▸ **Work to be completed**
Using the records below, copy exactly the part that opens with the line holding "preview link: https://mahabub21.github.io/TINYONE/" and closes with the line holding "- [project_name : Analysis](#project_name--analysis)", minus the pictures.

▸ **Data records**
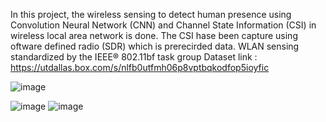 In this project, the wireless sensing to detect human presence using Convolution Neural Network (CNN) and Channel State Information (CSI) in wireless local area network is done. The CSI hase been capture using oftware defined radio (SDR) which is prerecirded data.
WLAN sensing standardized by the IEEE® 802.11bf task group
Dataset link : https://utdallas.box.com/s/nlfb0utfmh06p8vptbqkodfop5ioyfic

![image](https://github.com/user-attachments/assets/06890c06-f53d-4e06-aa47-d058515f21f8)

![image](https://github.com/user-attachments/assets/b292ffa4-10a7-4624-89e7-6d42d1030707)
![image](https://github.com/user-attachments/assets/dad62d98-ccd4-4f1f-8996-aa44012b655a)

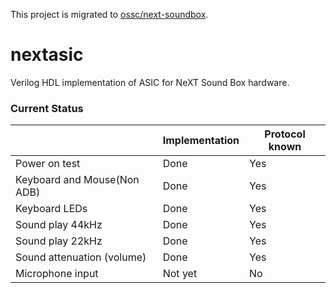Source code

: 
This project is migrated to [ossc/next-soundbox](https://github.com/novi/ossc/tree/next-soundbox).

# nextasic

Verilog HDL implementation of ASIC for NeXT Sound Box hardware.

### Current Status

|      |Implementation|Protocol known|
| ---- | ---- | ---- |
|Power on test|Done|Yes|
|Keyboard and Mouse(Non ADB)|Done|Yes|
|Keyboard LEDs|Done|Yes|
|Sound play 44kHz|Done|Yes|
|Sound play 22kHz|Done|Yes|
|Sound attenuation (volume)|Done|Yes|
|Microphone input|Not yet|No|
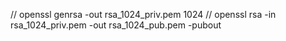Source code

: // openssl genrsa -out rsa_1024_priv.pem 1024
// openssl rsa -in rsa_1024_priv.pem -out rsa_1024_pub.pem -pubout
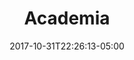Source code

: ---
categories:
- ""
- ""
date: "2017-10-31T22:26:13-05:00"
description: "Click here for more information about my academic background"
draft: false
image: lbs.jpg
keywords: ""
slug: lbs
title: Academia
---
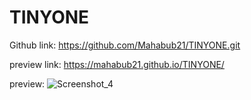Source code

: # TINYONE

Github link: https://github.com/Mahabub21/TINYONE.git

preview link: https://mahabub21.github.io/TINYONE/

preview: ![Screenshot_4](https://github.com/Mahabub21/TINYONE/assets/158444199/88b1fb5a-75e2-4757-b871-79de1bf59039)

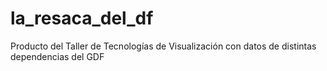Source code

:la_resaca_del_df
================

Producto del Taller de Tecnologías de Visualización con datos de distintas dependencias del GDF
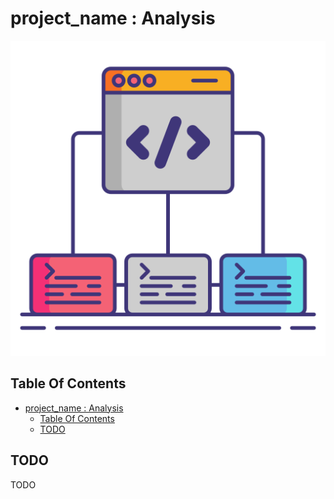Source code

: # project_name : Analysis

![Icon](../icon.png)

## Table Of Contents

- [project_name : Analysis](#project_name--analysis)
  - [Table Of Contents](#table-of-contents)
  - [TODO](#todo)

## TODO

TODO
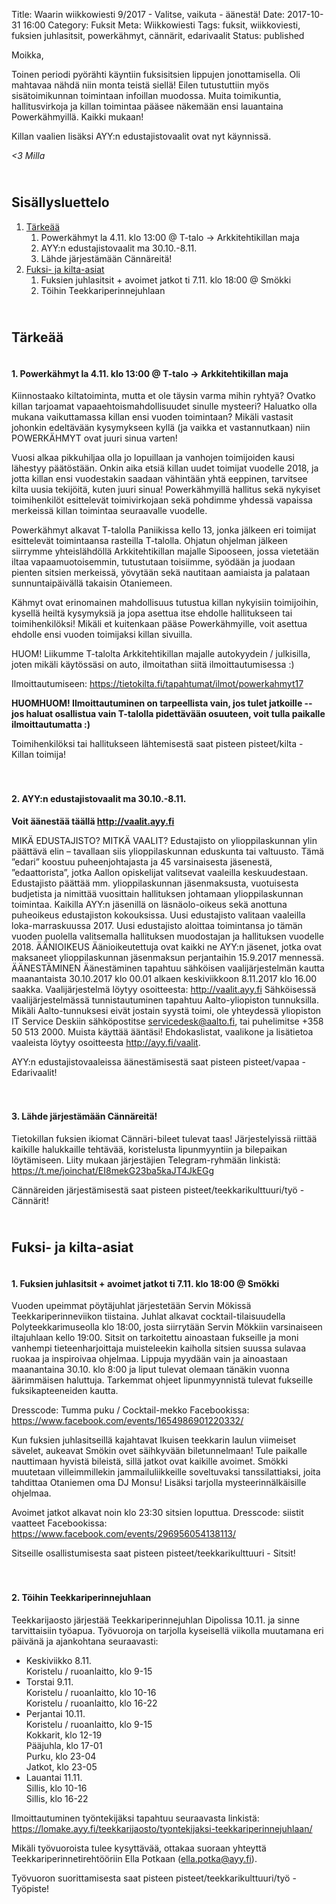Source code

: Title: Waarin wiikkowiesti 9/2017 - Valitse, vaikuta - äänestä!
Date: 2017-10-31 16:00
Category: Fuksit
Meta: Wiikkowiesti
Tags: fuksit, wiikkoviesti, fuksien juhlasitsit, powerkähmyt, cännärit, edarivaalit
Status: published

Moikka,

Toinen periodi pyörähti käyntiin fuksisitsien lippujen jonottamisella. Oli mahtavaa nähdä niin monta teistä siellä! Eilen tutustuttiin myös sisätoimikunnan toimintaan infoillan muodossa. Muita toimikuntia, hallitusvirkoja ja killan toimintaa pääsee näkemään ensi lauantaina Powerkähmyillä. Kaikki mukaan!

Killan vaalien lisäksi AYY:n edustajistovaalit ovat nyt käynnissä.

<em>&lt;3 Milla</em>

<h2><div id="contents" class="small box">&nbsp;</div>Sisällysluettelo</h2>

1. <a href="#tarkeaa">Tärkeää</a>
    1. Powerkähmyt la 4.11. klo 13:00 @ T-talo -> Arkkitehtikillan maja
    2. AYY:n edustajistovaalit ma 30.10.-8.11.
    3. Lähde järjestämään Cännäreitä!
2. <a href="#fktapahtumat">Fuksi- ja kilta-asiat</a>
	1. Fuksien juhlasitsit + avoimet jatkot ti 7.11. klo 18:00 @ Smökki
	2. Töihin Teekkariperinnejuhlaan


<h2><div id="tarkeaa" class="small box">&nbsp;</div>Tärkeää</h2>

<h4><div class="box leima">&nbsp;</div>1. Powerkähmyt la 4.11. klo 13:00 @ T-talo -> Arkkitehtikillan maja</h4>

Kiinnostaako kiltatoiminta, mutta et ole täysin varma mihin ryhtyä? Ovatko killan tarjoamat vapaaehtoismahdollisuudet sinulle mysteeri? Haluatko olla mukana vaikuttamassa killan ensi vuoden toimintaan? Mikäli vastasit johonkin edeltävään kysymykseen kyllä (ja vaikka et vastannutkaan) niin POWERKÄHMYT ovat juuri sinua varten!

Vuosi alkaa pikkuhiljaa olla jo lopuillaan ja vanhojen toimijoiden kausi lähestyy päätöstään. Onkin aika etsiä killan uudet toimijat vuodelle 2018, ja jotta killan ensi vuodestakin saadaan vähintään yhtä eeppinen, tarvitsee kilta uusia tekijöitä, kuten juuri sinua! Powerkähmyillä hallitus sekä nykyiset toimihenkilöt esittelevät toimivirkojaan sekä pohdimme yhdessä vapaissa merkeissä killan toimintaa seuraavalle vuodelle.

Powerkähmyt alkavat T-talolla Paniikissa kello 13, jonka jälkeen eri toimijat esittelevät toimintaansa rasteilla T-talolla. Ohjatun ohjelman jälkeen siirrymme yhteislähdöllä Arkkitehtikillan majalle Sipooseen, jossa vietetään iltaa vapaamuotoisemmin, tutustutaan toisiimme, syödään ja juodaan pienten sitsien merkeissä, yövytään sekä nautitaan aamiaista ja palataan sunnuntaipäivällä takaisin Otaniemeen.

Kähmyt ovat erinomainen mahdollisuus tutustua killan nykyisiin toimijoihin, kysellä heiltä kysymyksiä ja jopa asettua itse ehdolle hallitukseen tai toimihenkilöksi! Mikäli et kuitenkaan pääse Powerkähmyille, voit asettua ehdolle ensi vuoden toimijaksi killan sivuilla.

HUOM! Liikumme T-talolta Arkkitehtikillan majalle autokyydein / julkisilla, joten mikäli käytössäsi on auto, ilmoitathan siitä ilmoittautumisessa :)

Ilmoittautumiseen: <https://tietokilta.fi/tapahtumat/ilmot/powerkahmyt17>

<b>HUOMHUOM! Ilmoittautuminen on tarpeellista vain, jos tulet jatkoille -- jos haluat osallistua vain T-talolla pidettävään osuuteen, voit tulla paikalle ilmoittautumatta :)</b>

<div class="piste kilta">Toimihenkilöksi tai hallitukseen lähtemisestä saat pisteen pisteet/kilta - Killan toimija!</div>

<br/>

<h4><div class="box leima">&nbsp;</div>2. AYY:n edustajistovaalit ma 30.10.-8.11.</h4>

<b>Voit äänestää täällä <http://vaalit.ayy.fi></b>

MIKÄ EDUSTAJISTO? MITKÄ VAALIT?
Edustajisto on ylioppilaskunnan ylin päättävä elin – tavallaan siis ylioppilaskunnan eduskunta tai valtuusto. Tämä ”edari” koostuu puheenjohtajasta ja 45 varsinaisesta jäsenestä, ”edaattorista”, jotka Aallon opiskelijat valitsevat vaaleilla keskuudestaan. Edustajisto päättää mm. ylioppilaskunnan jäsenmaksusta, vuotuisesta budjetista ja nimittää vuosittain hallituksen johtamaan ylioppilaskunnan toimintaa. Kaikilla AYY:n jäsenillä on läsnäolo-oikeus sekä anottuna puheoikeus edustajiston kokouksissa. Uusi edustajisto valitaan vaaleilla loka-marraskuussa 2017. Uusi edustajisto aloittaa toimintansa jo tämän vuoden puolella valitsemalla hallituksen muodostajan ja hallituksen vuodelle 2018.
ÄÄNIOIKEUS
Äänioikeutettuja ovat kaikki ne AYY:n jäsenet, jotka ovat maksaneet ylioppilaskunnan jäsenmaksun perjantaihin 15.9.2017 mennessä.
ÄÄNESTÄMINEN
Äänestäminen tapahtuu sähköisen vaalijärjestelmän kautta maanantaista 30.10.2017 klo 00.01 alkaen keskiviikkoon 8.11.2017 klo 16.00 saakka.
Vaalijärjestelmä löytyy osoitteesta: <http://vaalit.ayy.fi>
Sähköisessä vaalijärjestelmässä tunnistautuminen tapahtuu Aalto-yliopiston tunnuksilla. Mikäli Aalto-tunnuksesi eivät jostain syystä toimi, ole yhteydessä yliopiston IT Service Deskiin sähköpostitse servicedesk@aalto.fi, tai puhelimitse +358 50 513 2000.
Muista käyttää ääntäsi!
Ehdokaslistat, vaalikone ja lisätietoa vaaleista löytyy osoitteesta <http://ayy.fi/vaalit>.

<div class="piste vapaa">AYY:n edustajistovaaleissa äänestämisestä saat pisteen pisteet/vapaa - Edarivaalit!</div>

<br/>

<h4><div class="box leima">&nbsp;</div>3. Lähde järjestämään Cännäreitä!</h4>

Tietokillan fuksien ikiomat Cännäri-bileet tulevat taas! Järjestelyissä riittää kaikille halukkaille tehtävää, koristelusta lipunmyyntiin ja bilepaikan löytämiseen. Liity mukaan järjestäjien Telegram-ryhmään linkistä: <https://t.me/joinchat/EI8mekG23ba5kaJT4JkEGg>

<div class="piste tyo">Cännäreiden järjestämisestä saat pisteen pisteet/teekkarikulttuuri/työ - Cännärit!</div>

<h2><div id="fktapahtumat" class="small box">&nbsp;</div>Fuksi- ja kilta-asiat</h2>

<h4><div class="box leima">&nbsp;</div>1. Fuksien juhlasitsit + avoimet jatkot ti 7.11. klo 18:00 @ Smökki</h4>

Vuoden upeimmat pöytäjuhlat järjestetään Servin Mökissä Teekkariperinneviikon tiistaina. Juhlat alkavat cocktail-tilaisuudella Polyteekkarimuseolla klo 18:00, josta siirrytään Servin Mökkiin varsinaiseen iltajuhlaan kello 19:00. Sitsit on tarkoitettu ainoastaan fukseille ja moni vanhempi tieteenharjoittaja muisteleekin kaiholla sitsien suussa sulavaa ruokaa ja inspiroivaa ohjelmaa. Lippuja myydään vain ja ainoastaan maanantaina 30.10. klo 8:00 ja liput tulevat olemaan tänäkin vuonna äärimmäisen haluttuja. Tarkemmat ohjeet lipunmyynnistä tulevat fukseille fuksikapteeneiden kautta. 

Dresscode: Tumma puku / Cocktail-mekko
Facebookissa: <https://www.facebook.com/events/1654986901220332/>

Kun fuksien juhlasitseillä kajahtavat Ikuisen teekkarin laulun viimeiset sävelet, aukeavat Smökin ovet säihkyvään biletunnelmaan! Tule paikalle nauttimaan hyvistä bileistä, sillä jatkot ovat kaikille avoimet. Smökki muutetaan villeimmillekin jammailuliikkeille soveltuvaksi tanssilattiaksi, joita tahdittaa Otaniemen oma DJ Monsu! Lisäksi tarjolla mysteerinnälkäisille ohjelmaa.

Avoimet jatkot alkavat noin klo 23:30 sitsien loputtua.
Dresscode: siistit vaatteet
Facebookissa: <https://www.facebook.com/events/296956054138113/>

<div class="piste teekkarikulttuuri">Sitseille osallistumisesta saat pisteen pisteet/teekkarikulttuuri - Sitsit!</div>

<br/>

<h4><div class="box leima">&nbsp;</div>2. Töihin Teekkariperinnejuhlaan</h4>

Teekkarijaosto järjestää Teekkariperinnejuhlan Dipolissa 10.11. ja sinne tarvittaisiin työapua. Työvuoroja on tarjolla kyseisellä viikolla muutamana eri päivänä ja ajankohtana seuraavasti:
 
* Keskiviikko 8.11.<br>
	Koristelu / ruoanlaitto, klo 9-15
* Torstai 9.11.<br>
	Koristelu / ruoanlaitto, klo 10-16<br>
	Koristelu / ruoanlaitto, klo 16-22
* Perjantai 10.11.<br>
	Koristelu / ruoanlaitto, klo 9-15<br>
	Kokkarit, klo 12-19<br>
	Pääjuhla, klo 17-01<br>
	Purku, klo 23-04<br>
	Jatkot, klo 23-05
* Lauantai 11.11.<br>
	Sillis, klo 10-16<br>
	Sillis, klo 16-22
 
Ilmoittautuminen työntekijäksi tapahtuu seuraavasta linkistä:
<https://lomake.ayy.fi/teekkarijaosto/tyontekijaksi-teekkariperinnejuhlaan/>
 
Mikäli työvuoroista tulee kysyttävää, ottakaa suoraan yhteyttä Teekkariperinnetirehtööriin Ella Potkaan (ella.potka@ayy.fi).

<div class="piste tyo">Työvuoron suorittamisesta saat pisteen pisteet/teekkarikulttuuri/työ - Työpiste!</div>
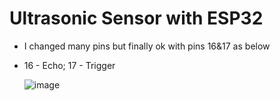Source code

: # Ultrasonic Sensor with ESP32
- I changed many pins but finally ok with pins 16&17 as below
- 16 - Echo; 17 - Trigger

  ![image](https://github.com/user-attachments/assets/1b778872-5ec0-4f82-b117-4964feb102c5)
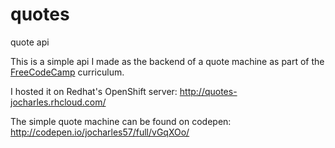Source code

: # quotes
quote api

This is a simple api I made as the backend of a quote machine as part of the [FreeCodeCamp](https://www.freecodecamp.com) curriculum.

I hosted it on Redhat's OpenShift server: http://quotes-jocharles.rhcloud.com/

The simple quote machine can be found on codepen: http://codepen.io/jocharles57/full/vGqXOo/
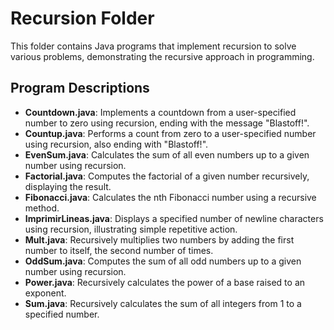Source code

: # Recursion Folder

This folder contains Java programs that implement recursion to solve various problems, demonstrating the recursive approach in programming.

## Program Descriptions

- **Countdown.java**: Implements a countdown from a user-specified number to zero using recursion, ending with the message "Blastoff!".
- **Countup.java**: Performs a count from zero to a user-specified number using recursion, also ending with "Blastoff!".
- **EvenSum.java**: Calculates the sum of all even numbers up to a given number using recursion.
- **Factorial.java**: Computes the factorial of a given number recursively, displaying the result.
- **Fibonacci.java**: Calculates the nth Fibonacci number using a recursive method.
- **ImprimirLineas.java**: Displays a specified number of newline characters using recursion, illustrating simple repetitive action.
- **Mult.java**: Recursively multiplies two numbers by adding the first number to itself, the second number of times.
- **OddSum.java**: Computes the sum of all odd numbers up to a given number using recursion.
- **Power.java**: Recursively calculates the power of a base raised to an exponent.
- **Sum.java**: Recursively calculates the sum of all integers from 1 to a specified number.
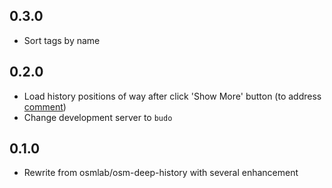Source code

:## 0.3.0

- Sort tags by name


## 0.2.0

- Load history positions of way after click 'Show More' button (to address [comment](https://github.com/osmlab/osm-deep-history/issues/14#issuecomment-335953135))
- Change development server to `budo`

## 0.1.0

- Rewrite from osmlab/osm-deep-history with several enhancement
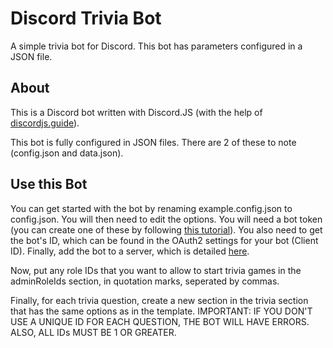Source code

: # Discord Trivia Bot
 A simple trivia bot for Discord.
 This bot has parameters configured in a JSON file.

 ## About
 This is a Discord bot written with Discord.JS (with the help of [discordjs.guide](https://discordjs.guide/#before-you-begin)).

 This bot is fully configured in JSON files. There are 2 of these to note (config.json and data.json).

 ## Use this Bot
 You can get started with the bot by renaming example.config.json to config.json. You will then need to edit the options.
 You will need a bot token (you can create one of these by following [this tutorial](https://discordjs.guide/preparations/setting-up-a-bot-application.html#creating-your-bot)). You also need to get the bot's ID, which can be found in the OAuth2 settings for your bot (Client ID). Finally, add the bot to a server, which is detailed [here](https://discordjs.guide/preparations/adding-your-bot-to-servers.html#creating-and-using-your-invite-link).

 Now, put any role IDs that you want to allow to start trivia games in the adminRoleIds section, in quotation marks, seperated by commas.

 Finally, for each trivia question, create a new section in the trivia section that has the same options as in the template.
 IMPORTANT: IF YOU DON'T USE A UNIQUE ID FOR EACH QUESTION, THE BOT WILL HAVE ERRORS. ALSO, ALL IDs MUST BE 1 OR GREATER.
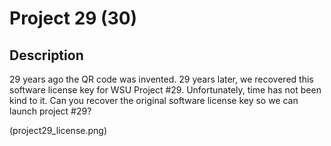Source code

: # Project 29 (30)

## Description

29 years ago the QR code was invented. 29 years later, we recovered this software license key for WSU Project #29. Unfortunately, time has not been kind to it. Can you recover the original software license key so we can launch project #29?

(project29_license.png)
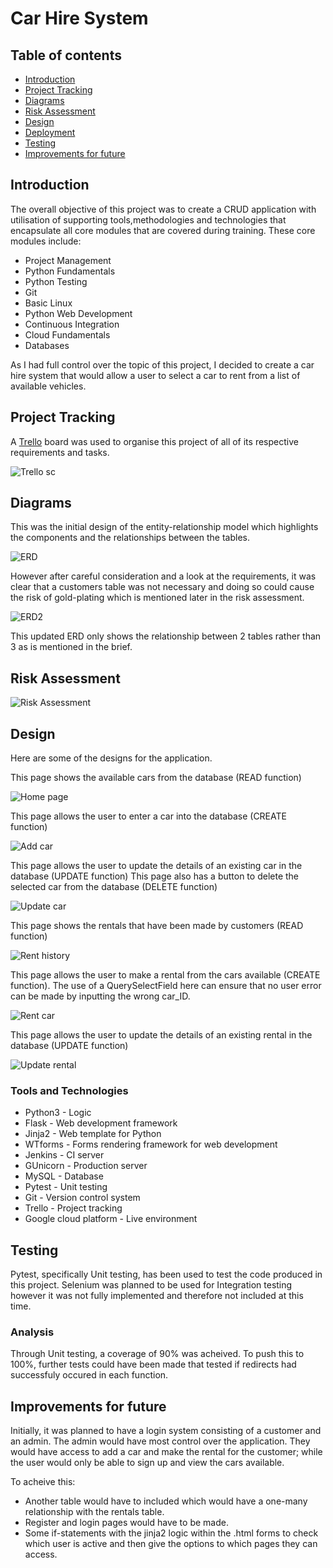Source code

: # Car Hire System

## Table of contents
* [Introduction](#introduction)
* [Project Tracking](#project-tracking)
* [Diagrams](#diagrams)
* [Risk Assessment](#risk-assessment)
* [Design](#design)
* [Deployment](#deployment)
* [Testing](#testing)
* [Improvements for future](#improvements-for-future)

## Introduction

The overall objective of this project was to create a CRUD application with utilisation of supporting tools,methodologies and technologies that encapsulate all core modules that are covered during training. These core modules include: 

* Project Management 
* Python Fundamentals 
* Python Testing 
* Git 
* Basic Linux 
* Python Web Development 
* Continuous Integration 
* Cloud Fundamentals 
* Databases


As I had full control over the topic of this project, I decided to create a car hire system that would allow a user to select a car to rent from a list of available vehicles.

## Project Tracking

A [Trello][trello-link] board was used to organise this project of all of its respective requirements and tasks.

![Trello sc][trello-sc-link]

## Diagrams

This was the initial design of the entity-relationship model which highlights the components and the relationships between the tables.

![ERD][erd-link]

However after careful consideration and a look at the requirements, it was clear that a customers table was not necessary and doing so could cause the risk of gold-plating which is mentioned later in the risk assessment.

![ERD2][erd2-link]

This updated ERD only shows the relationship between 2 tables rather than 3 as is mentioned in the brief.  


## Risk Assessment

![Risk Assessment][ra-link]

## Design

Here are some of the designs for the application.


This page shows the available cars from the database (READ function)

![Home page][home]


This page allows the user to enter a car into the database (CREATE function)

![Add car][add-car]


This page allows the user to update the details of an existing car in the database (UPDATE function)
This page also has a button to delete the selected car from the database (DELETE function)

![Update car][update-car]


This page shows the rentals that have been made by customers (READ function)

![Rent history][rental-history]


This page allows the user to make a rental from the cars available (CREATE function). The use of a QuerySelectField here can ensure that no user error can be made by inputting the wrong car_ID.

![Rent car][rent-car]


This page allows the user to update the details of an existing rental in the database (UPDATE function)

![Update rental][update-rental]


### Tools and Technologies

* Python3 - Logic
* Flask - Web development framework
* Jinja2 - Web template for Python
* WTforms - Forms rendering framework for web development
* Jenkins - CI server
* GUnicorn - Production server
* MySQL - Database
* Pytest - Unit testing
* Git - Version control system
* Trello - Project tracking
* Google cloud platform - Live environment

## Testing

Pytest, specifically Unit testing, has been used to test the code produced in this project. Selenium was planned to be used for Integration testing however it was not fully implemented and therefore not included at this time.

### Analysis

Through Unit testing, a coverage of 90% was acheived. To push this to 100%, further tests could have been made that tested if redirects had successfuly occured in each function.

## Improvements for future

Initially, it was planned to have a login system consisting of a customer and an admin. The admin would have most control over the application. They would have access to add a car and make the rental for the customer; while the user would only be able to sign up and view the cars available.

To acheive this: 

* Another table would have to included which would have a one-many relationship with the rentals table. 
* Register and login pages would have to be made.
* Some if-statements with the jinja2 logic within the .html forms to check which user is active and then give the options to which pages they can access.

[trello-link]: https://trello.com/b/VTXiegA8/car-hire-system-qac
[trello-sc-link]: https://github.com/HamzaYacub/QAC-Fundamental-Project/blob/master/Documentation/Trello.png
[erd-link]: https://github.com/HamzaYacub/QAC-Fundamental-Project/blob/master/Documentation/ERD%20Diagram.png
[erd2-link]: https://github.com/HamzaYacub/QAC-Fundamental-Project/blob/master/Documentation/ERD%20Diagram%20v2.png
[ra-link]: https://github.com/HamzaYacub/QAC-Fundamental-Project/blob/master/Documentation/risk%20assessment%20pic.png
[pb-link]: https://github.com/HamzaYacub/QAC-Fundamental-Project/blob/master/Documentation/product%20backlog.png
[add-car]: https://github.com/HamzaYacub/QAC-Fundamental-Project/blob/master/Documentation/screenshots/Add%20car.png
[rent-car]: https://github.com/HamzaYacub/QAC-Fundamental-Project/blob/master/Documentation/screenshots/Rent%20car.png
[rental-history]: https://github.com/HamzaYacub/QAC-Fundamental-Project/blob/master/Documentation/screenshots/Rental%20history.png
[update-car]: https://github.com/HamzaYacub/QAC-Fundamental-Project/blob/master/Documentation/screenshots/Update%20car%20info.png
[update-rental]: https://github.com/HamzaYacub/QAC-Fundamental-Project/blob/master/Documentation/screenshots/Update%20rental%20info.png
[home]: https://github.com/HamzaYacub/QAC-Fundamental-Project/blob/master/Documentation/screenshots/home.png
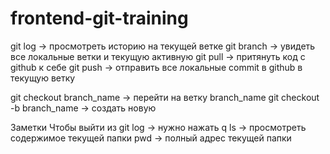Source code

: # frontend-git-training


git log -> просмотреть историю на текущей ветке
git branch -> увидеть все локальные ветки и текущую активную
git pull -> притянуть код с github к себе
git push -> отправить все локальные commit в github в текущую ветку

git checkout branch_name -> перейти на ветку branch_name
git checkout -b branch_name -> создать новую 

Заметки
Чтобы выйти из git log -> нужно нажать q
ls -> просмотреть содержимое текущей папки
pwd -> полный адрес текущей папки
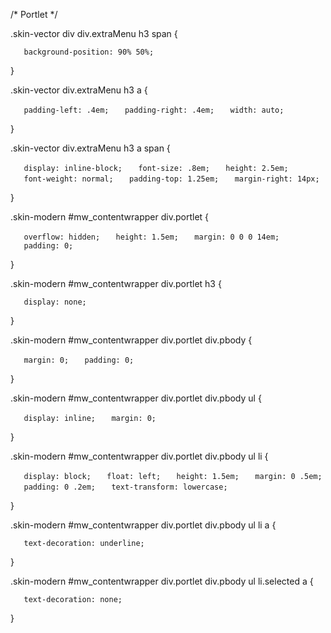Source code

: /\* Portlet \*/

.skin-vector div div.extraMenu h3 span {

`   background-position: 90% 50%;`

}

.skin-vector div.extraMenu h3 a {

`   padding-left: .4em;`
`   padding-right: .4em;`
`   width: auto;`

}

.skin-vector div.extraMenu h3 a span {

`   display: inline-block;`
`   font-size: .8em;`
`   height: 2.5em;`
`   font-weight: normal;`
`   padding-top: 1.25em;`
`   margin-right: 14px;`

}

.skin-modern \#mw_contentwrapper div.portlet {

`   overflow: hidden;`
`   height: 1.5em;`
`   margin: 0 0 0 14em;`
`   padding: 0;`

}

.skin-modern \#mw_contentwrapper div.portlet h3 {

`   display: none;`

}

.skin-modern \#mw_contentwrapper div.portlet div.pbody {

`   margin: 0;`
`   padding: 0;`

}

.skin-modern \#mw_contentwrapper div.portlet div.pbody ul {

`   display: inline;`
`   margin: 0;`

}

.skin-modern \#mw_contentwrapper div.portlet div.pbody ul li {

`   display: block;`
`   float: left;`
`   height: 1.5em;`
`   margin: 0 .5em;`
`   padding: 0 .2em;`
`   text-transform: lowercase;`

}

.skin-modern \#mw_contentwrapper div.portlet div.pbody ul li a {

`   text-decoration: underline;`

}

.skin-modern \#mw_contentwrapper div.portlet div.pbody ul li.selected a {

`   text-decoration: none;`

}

▸ **Answer to this exercise**
preview link: https://mahabub21.github.io/TINYONE/

preview: ![Screenshot_4](https://github.com/Mahabub21/TINYONE/assets/158444199/88b1fb5a-75e2-4757-b871-79de1bf59039)

Source code

:la_resaca_del_df
================

Producto del Taller de Tecnologías de Visualización con datos de distintas dependencias del GDF
Source code

: # project_name : Analysis

![Icon](../icon.png)

## Table Of Contents

- [project_name : Analysis](#project_name--analysis)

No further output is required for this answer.